• [What the task requires]:
Count the lines in the entries below that include the word "newcommand". Give nothing but the number.

== Segment start ==

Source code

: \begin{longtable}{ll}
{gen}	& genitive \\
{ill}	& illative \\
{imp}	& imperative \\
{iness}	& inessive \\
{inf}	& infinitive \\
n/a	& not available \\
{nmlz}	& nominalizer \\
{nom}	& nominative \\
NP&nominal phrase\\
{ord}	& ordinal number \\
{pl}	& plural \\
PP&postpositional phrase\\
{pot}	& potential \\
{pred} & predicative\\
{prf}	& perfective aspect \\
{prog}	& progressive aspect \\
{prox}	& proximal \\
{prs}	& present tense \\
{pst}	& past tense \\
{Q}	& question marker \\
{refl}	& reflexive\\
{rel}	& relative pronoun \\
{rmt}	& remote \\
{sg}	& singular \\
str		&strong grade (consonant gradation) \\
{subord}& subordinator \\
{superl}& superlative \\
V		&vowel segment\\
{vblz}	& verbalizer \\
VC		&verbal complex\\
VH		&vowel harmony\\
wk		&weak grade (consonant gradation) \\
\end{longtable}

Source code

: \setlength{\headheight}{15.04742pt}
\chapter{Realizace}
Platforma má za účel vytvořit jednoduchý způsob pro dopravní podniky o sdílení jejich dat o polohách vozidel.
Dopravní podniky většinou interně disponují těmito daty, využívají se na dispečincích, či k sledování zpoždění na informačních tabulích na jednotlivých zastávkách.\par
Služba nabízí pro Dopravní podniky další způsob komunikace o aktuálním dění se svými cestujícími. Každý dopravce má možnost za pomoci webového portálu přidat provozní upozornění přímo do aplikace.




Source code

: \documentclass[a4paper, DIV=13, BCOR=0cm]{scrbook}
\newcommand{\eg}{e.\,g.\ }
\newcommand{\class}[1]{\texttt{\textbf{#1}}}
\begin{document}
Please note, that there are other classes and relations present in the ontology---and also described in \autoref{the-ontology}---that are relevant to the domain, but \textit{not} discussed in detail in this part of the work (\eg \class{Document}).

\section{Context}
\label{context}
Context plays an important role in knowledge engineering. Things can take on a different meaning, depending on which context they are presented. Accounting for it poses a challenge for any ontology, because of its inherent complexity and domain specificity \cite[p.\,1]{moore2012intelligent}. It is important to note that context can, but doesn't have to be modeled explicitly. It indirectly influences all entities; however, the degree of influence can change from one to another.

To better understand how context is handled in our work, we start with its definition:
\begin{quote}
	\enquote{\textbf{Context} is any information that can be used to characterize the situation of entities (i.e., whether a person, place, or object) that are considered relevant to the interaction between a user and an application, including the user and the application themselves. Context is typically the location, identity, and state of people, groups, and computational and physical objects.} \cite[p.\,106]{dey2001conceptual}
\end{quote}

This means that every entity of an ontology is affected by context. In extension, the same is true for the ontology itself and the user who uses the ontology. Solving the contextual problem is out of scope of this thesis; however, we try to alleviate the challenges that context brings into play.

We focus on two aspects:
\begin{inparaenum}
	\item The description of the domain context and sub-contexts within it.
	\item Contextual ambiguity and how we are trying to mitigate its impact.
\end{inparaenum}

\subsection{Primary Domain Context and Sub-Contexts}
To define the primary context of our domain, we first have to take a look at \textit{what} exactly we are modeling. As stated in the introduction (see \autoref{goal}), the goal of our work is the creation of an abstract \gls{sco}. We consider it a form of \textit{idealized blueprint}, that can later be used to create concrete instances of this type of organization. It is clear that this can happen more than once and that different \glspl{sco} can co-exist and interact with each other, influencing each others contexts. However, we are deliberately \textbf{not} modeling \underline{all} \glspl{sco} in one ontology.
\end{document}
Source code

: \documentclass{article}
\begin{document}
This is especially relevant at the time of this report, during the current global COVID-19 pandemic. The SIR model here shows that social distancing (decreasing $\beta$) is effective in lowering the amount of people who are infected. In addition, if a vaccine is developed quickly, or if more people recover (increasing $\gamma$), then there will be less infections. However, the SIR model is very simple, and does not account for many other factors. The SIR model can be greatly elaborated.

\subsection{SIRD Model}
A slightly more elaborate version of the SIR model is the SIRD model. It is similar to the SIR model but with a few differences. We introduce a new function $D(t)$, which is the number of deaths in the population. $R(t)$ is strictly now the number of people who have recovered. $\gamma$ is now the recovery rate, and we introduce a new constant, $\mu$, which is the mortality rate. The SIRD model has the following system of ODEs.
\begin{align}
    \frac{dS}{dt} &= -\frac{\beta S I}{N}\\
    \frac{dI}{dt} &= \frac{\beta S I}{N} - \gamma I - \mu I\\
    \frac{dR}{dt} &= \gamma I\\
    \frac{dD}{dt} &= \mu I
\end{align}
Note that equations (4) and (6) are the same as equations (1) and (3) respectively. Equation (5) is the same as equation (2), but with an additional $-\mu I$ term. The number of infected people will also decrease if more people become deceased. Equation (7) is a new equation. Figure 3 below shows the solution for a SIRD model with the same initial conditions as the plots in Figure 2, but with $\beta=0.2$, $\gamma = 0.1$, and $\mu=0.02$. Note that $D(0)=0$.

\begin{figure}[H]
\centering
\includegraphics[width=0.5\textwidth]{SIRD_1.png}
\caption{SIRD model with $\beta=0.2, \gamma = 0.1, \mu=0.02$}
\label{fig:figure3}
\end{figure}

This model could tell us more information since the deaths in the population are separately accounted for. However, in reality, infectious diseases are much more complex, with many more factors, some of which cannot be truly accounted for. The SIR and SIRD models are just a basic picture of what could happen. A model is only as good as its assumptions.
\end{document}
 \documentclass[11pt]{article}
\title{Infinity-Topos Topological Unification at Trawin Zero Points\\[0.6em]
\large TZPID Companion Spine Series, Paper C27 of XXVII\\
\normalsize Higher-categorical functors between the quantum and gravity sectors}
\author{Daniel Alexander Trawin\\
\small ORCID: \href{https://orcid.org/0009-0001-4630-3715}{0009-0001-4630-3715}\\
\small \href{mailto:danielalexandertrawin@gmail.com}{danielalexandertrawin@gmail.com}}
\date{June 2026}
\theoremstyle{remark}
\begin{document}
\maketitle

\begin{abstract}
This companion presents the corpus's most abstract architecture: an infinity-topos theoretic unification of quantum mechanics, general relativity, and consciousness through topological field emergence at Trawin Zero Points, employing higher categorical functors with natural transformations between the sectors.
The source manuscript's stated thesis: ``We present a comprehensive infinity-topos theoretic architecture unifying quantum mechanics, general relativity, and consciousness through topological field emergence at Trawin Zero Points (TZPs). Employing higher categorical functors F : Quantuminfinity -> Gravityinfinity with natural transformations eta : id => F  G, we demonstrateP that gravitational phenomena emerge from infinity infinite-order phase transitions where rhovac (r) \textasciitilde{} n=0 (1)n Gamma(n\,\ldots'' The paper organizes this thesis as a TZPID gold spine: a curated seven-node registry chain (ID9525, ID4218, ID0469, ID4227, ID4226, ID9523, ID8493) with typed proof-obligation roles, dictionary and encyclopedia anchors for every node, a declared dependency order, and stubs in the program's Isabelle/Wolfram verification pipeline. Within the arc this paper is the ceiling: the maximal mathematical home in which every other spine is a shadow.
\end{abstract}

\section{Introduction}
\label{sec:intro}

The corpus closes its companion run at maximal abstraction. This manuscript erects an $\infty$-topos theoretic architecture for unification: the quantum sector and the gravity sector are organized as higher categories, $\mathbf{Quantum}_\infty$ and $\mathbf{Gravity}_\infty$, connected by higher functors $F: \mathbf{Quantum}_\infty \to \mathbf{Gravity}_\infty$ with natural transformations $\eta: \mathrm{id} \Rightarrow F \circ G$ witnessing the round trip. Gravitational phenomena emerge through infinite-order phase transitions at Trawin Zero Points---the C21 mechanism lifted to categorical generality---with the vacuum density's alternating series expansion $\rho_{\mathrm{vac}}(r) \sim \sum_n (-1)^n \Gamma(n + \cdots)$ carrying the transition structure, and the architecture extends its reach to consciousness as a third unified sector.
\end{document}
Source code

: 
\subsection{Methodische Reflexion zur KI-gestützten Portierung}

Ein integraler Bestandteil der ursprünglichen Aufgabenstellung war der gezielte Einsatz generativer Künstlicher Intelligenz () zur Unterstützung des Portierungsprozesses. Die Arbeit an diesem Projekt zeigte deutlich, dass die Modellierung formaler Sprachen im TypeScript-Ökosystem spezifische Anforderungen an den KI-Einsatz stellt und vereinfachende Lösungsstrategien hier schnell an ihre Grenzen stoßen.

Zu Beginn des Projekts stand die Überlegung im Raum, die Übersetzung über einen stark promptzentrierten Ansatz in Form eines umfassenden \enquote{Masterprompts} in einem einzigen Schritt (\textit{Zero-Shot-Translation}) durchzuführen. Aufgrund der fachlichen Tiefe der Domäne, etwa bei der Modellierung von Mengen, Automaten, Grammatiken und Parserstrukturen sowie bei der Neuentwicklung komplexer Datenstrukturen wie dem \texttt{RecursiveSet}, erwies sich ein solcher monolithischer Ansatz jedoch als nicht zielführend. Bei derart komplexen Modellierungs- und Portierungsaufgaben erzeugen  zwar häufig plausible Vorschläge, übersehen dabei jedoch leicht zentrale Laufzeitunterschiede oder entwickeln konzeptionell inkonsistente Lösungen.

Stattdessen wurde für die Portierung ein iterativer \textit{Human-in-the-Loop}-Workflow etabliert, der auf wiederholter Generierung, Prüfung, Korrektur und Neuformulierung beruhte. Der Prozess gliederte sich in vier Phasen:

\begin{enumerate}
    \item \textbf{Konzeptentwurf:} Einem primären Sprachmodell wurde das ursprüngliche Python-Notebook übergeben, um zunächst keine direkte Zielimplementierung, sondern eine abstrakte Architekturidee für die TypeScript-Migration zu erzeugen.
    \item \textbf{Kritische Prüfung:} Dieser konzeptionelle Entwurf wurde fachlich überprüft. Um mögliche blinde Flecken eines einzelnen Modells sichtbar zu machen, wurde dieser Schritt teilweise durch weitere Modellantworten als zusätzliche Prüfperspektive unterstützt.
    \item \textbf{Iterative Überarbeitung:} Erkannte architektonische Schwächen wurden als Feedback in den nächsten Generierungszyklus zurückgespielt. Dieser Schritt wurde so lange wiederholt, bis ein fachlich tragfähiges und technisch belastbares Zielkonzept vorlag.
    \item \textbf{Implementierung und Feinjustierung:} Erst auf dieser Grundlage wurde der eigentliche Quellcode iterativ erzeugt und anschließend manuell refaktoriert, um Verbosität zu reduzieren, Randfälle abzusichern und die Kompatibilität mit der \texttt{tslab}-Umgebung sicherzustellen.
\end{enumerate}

== Segment end ==

• [Exercise result]:
2